Is Etihad Bidding for Jet Airways?
Things continue to unravel for the troubled Jet Airways. The airline has three large shareholders now – Lenders (51%), Etihad (12%) and Naresh Goyal (25%). The largest shareholder does not want to run the airline. Therefore, it had invited bids to sell its stake. The deadline of April 12 has passed. Reportedly, Etihad has put in a bid as well.
Background
In April 2013, Etihad agreed to invest $600 million (24% stake) into Jet Airways in a highly complex transaction. You can read more details here. The investment has not turned out well yet due to a number of reasons – price elasticity in India, emergence of Indigo Airlines, high fuel prices etc.
Jet Airways in under severe financial duress and is operating about 10% of its original fleet. Further, most international operations have been cancelled.
At present, Jet Airways does not have funds to operate and also to meet its debt obligations. Due to its inability of pay back, the lenders converted their debt into equity and seized control.
Before this, there was a prolonged process to raise equity. Etihad, Naresh Goyal and a Private Equity fund were in talks to invest but it never materialized. It is reported that Etihad had some concerns over additional investment. You can read this post if you want to understand this further.
Current Situation
The situation is not ideal for any of the three large shareholders and the public shareholders of Jet Airways.
Lenders do not want to run the airline. Neither would they want to invest more equity into the company.
Etihad’s 12% stake will not come with management control or significant privileges in the board of directors. It is, at best, a financial investment.
Naresh Goyal, the person who wants to run the airline, will not be able to under the current situation.

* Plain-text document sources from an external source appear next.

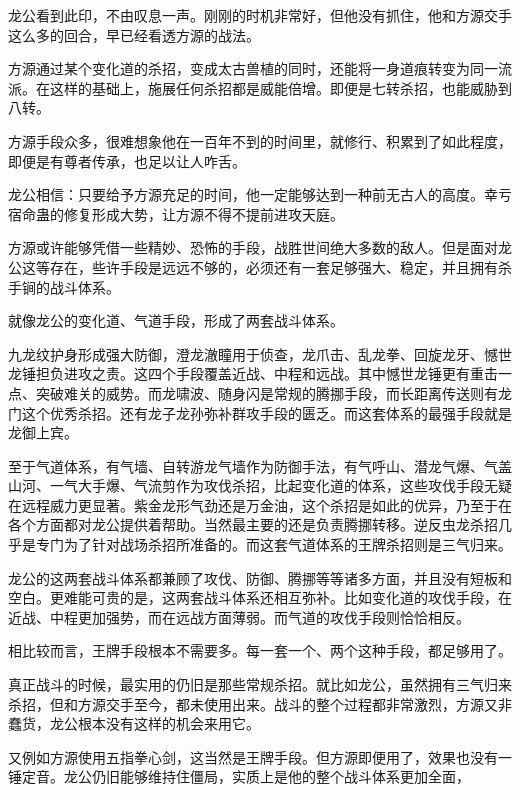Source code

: \begin{this_body}
龙公看到此印，不由叹息一声。刚刚的时机非常好，但他没有抓住，他和方源交手这么多的回合，早已经看透方源的战法。

方源通过某个变化道的杀招，变成太古兽植的同时，还能将一身道痕转变为同一流派。在这样的基础上，施展任何杀招都是威能倍增。即便是七转杀招，也能威胁到八转。

方源手段众多，很难想象他在一百年不到的时间里，就修行、积累到了如此程度，即便是有尊者传承，也足以让人咋舌。

龙公相信：只要给予方源充足的时间，他一定能够达到一种前无古人的高度。幸亏宿命蛊的修复形成大势，让方源不得不提前进攻天庭。

方源或许能够凭借一些精妙、恐怖的手段，战胜世间绝大多数的敌人。但是面对龙公这等存在，些许手段是远远不够的，必须还有一套足够强大、稳定，并且拥有杀手锏的战斗体系。

就像龙公的变化道、气道手段，形成了两套战斗体系。

九龙纹护身形成强大防御，澄龙澈瞳用于侦查，龙爪击、乱龙拳、回旋龙牙、憾世龙锤担负进攻之责。这四个手段覆盖近战、中程和远战。其中憾世龙锤更有重击一点、突破难关的威势。而龙啸波、随身闪是常规的腾挪手段，而长距离传送则有龙门这个优秀杀招。还有龙子龙孙弥补群攻手段的匮乏。而这套体系的最强手段就是龙御上宾。

至于气道体系，有气墙、自转游龙气墙作为防御手法，有气呼山、潜龙气爆、气盖山河、一气大手爆、气流剪作为攻伐杀招，比起变化道的体系，这些攻伐手段无疑在远程威力更显著。紫金龙形气劲还是万金油，这个杀招是如此的优异，乃至于在各个方面都对龙公提供着帮助。当然最主要的还是负责腾挪转移。逆反虫龙杀招几乎是专门为了针对战场杀招所准备的。而这套气道体系的王牌杀招则是三气归来。

龙公的这两套战斗体系都兼顾了攻伐、防御、腾挪等等诸多方面，并且没有短板和空白。更难能可贵的是，这两套战斗体系还相互弥补。比如变化道的攻伐手段，在近战、中程更加强势，而在远战方面薄弱。而气道的攻伐手段则恰恰相反。

相比较而言，王牌手段根本不需要多。每一套一个、两个这种手段，都足够用了。

真正战斗的时候，最实用的仍旧是那些常规杀招。就比如龙公，虽然拥有三气归来杀招，但和方源交手至今，都未使用出来。战斗的整个过程都非常激烈，方源又非蠢货，龙公根本没有这样的机会来用它。

又例如方源使用五指拳心剑，这当然是王牌手段。但方源即便用了，效果也没有一锤定音。龙公仍旧能够维持住僵局，实质上是他的整个战斗体系更加全面，

\end{this_body}

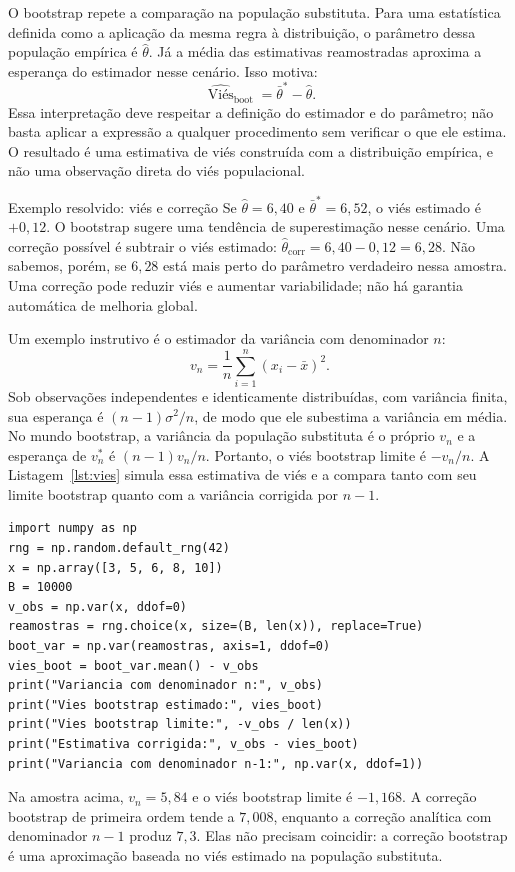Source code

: \documentclass[12pt,a4paper]{article}
\begin{document}
O bootstrap repete a comparação na população substituta. Para uma estatística definida como a aplicação da mesma regra à distribuição, o parâmetro dessa população empírica é $\hat\theta$. Já a média das estimativas reamostradas aproxima a esperança do estimador nesse cenário. Isso motiva:
\[
\widehat{\operatorname{Viés}}_{\mathrm{boot}}
=\bar\theta^*-\hat\theta.
\]
Essa interpretação deve respeitar a definição do estimador e do parâmetro; não basta aplicar a expressão a qualquer procedimento sem verificar o que ele estima. O resultado é uma estimativa de viés construída com a distribuição empírica, e não uma observação direta do viés populacional.

\begin{exemplobox}{Exemplo resolvido: viés e correção}
Se $\hat\theta=6{,}40$ e $\bar\theta^*=6{,}52$, o viés estimado é $+0{,}12$. O bootstrap sugere uma tendência de superestimação nesse cenário. Uma correção possível é subtrair o viés estimado: $\hat\theta_{\mathrm{corr}}=6{,}40-0{,}12=6{,}28$. Não sabemos, porém, se $6{,}28$ está mais perto do parâmetro verdadeiro nessa amostra. Uma correção pode reduzir viés e aumentar variabilidade; não há garantia automática de melhoria global.
\end{exemplobox}

Um exemplo instrutivo é o estimador da variância com denominador $n$:
\[
v_n=\frac1n\sum_{i=1}^n(x_i-\bar x)^2.
\]
Sob observações independentes e identicamente distribuídas, com variância finita, sua esperança é $(n-1)\sigma^2/n$, de modo que ele subestima a variância em média. No mundo bootstrap, a variância da população substituta é o próprio $v_n$ e a esperança de $v_n^*$ é $(n-1)v_n/n$. Portanto, o viés bootstrap limite é $-v_n/n$. A Listagem~\ref{lst:vies} simula essa estimativa de viés e a compara tanto com seu limite bootstrap quanto com a variância corrigida por $n-1$.

\begin{lstlisting}[caption={Estimativa do viés de uma variância com denominador n.},label={lst:vies}]
import numpy as np
rng = np.random.default_rng(42)
x = np.array([3, 5, 6, 8, 10])
B = 10000
v_obs = np.var(x, ddof=0)
reamostras = rng.choice(x, size=(B, len(x)), replace=True)
boot_var = np.var(reamostras, axis=1, ddof=0)
vies_boot = boot_var.mean() - v_obs
print("Variancia com denominador n:", v_obs)
print("Vies bootstrap estimado:", vies_boot)
print("Vies bootstrap limite:", -v_obs / len(x))
print("Estimativa corrigida:", v_obs - vies_boot)
print("Variancia com denominador n-1:", np.var(x, ddof=1))
\end{lstlisting}
Na amostra acima, $v_n=5{,}84$ e o viés bootstrap limite é $-1{,}168$. A correção bootstrap de primeira ordem tende a $7{,}008$, enquanto a correção analítica com denominador $n-1$ produz $7{,}3$. Elas não precisam coincidir: a correção bootstrap é uma aproximação baseada no viés estimado na população substituta.
\end{document}
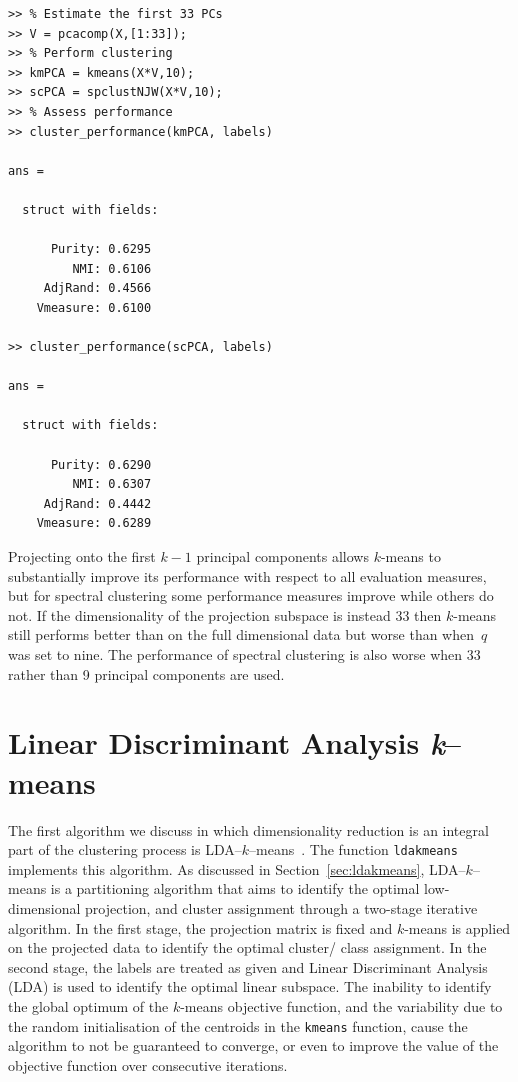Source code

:\documentclass{book}
\begin{document}
\begin{lstlisting}
>> % Estimate the first 33 PCs
>> V = pcacomp(X,[1:33]);
>> % Perform clustering
>> kmPCA = kmeans(X*V,10);
>> scPCA = spclustNJW(X*V,10);
>> % Assess performance
>> cluster_performance(kmPCA, labels)

ans = 

  struct with fields:

      Purity: 0.6295
         NMI: 0.6106
     AdjRand: 0.4566
    Vmeasure: 0.6100

>> cluster_performance(scPCA, labels)

ans = 

  struct with fields:

      Purity: 0.6290
         NMI: 0.6307
     AdjRand: 0.4442
    Vmeasure: 0.6289

\end{lstlisting}



\noindent
%
Projecting onto the first $k-1$ principal components allows $k$-means to
substantially improve its performance with respect to all evaluation
measures, but for spectral clustering some performance measures improve
while others do not. If the
dimensionality of the projection subspace is instead 33 then $k$-means
still performs better than on the full dimensional data but worse than
when~$q$ was set to nine. The performance of spectral clustering is also
worse when 33 rather than 9 principal components are used.


\section{Linear Discriminant Analysis {\it k}--means}

The first algorithm we discuss in which dimensionality reduction is an
integral part of the clustering process is LDA--$k$--means~\cite{DingL2007}.
%
The function {\tt ldakmeans} implements this algorithm.
%
As discussed in Section~\ref{sec:ldakmeans}, LDA--$k$--means is a 
partitioning algorithm that aims to identify the optimal low-dimensional
projection, and cluster assignment through a two-stage
iterative algorithm. In the first stage, the projection matrix is fixed and
$k$-means is applied on the projected data to identify the optimal
cluster/ class assignment. In the second stage, the labels are treated as given
and Linear Discriminant Analysis (LDA) is used to identify the optimal linear
subspace.
%
The inability to identify the global optimum of the $k$-means objective
function, and the variability due to the random initialisation of the centroids
in the {\tt kmeans} function, cause
the algorithm to not be guaranteed to converge, or even to improve the value of the
objective function over consecutive iterations. 
\end{document}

To resolve this impasse, the lenders solicited bids for Jet Airways. This was for a controlling stake ranging between 31%-75%. It is unclear what the exact terms and conditions were. However, it is reported that as many as 7 bids were received. As per some news articles, the bidders are – Etihad, Naresh Goyal, TPG, Indigo Partners (not Indigo Airlines), Redcliffe & Thinkequity, and 2 individual of which one is a former Jet Airways employee.
My View
I had mentioned in my previous post that the last word is not out yet. I continue to believe that a resolution is some time away.
However, it is interesting to note that Etihad and Naresh Goyal have put in separate bids. I think this should spell the end of their 5-year partnership.
I am curious to know if Naresh Goyal has a partner supporting his bid.
Further, it appears that none of the other Indian airlines (Vistara, SpiceJet, Indigo, GoAir) or Indian business houses have put in bids.
I am also of the view that the investment terms offered by private equity players will not be amenable to the lenders of Jet Airways. It is likely that they would have to take a significant impairment on their exposure. Given most of the lenders are owned by the Indian government, there would be ramifications particularly with ongoing parliamentary elections.
Or perhaps, there will be a white knight like Ajay Singh.